No me pidió que me identificara. Le di las gracias y pagué. Acto seguido me marché de la tienda sintiéndome como un espía.
Abrí los sobres en el coche. Una serie de fotografías contenía imágenes de los amigotes de Ray en un bar, un par de paisajes vacíos que podrían haber sido escenarios de algún crimen o un intento por parte de Ray de entrar en contacto con la naturaleza, y dos fotos de los daños ocasionados al guardabarros de un automóvil verde que probablemente era de Ray. Supuse que eran el resultado de las patadas de Gunnar y su matón. Los daños no parecían muy graves, y las fotos debían de ser para el seguro.
La segunda tanda de fotografías se iniciaba con cinco escenas en la casa de Ray, la que ahora ocupaban su mujer y el gigoló de ésta. Casey Tillman aparecía en todas las imágenes, casi siempre entrando o saliendo de su coche, o saludando a Edna Czabo con un beso y un abrazo. Por lo visto, Ray no se alegraba tanto del distanciamiento entre su mujer y él como parecía alegrarse ella.
Casey salía también en otras dos fotografías, éstas tomadas frente al taller mecánico que llevaba su nombre. Lo acompañaban otros dos hombres. Uno parecía el Eslabón Perdido, en el supuesto de que el Eslabón Perdido hubiese aprendido a atarse los cordones de los zapatos. El otro era Gunnar Tillman. Era mucho más bajo que su hijo, y el poco peso corporal que acarreaba era más músculo que grasa. Tenía el pelo rizado y blanco, en atractivo contraste con su bronceado invernal. Vestía un jersey con el cuello en pico y un pantalón de chándal reluciente. Las joyas de oro brillaban al sol en su muñeca y alrededor de su cuello. Obviamente, Gunnar Tillman compraba en Glamour Macarra.
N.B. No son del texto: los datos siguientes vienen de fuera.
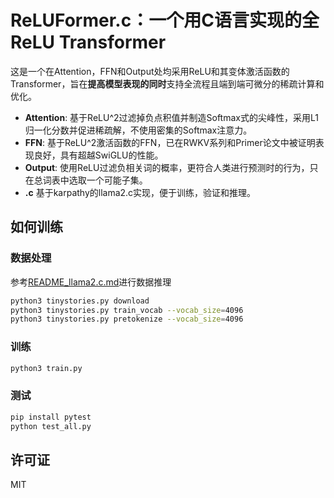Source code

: # ReLUFormer.c：一个用C语言实现的全ReLU Transformer

这是一个在Attention，FFN和Output处均采用ReLU和其变体激活函数的Transformer，旨在**提高模型表现的同时**支持全流程且端到端可微分的稀疏计算和优化。

- **Attention**: 基于ReLU^2过滤掉负点积值并制造Softmax式的尖峰性，采用L1归一化分数并促进稀疏解，不使用密集的Softmax注意力。
- **FFN**: 基于ReLU^2激活函数的FFN，已在RWKV系列和Primer论文中被证明表现良好，具有超越SwiGLU的性能。
- **Output**: 使用ReLU过滤负相关词的概率，更符合人类进行预测时的行为，只在总词表中选取一个可能子集。
- **.c** 基于karpathy的llama2.c实现，便于训练，验证和推理。

## 如何训练

### 数据处理

参考[README_llama2.c.md](./README_llama2.c.md)进行数据推理

```bash
python3 tinystories.py download
python3 tinystories.py train_vocab --vocab_size=4096
python3 tinystories.py pretokenize --vocab_size=4096
```

### 训练

```bash
python3 train.py
```

### 测试

```bash
pip install pytest
python test_all.py
```

## 许可证

MIT
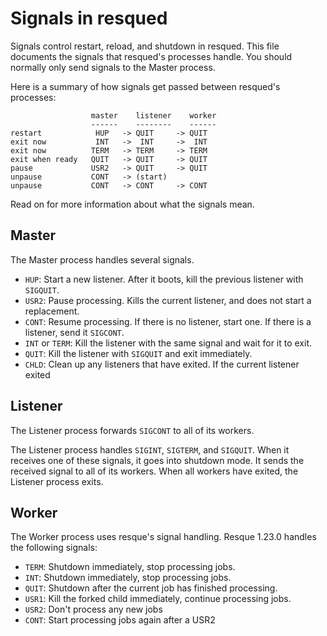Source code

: # Signals in resqued

Signals control restart, reload, and shutdown in resqued. This file documents the signals that resqued's processes handle. You should normally only send signals to the Master process.

Here is a summary of how signals get passed between resqued's processes:

```
                  master    listener    worker
                  ------    --------    ------
restart            HUP   -> QUIT     -> QUIT
exit now           INT   ->  INT     ->  INT
exit now          TERM   -> TERM     -> TERM
exit when ready   QUIT   -> QUIT     -> QUIT
pause             USR2   -> QUIT     -> QUIT
unpause           CONT   -> (start)
unpause           CONT   -> CONT     -> CONT
```

Read on for more information about what the signals mean.

## Master

The Master process handles several signals.

* `HUP`: Start a new listener. After it boots, kill the previous listener with `SIGQUIT`.
* `USR2`: Pause processing. Kills the current listener, and does not start a replacement.
* `CONT`: Resume processing. If there is no listener, start one. If there is a listener, send it `SIGCONT`.
* `INT` or `TERM`: Kill the listener with the same signal and wait for it to exit.
* `QUIT`: Kill the listener with `SIGQUIT` and exit immediately.
* `CHLD`: Clean up any listeners that have exited. If the current listener exited

## Listener

The Listener process forwards `SIGCONT` to all of its workers.

The Listener process handles `SIGINT`, `SIGTERM`, and `SIGQUIT`. When it receives one of these signals, it goes into shutdown mode. It sends the received signal to all of its workers. When all workers have exited, the Listener process exits.

## Worker

The Worker process uses resque's signal handling. Resque 1.23.0 handles the following signals:

* `TERM`: Shutdown immediately, stop processing jobs.
* `INT`:  Shutdown immediately, stop processing jobs.
* `QUIT`: Shutdown after the current job has finished processing.
* `USR1`: Kill the forked child immediately, continue processing jobs.
* `USR2`: Don't process any new jobs
* `CONT`: Start processing jobs again after a USR2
No era buena idea por parte de Ray Czabo andar sacándole fotografías clandestinas a Tillman, pero quizá esperaba recuperar a su mujer demostrándole que su amante no había roto relaciones por completo con su padre delincuente. Por alguna razón, sospeché que Ray se agarraba a un clavo ardiendo. Edna Czabo tenía un nuevo hombre en su vida, uno mucho más joven que el anterior y con cierta personalidad. Dado que ella no aspiraba a la presidencia del Gobierno, ni comandaba la tropa local de Girl Scouts, dudé que le preocupara mucho que Tillman se reuniera con su viejo de vez en cuando.
Las últimas fotografías eran de la casa Grady, tomadas desde todos los ángulos posibles salvo colgado cabeza abajo de un bajante. Según la fecha digital impresa en la esquina derecha de las fotos, eran de hacía un par de semanas, y habían sido hechas en el espacio de unos quince minutos. Ray había conseguido fotografiar incluso el interior de la casa a través de las rendijas entre los tablones de las ventanas tapiadas. Las miré por encima una vez, sin ver nada destacable. Las observé de nuevo, ahora más despacio, y advertí un detalle en la penúltima que me obligó a detenerme.
Era la que Ray había tomado acercando la cámara a los tablones. La mayor parte de la imagen estaba velada por el reflejo del flash en el cristal, pero el lado izquierdo había quedado relativamente claro. Mostraba el espejo de la pared del recibidor, el mismo que yo había visto al entrar en la casa.
En él se veía reflejada la silueta de un hombre. Sólo distinguí su espalda, cubierta por una chaqueta oscura, pero no se le veía la cara. Su reflejo no miraba a la cámara. Revisé las imágenes una vez más para confirmar lo que había visto y luego las dejé a un lado.
En las fotografías de Ray Czabo, todas las puertas y ventanas de la casa Grady estaban claramente cerradas desde el exterior. Era imposible que hubiera alguien dentro.
Y sin embargo había alguien.
Esa noche Rachel se quejó de dolor de estómago, así que la llevé al Maine Medical y pasé dos horas en la sala de espera mientras la reconocían. Hojeé los periódicos durante un rato, pero parecían llenos de sufrimiento y no necesitaba leer sobre gente que moría mientras Rachel estaba dolorida.
Al final los médicos la dejaron salir. Nos dijeron que no había nada de que preocuparse y que todo parecía en orden. Llegamos a casa a eso de las dos de la madrugada y Rachel empezó a llorar poco después. No pude consolarla, y por lo visto ella no se sentía capaz de hablar. Así pues, la tuve entre los brazos hasta que el llanto cesó y por fin la venció el sueño, intercalándose en sus últimos momentos de vigilia leves hipidos y sollozos.
A la mañana siguiente se comportó como si nada hubiera pasado, y no supe qué más hacer, aparte de dejarla en paz.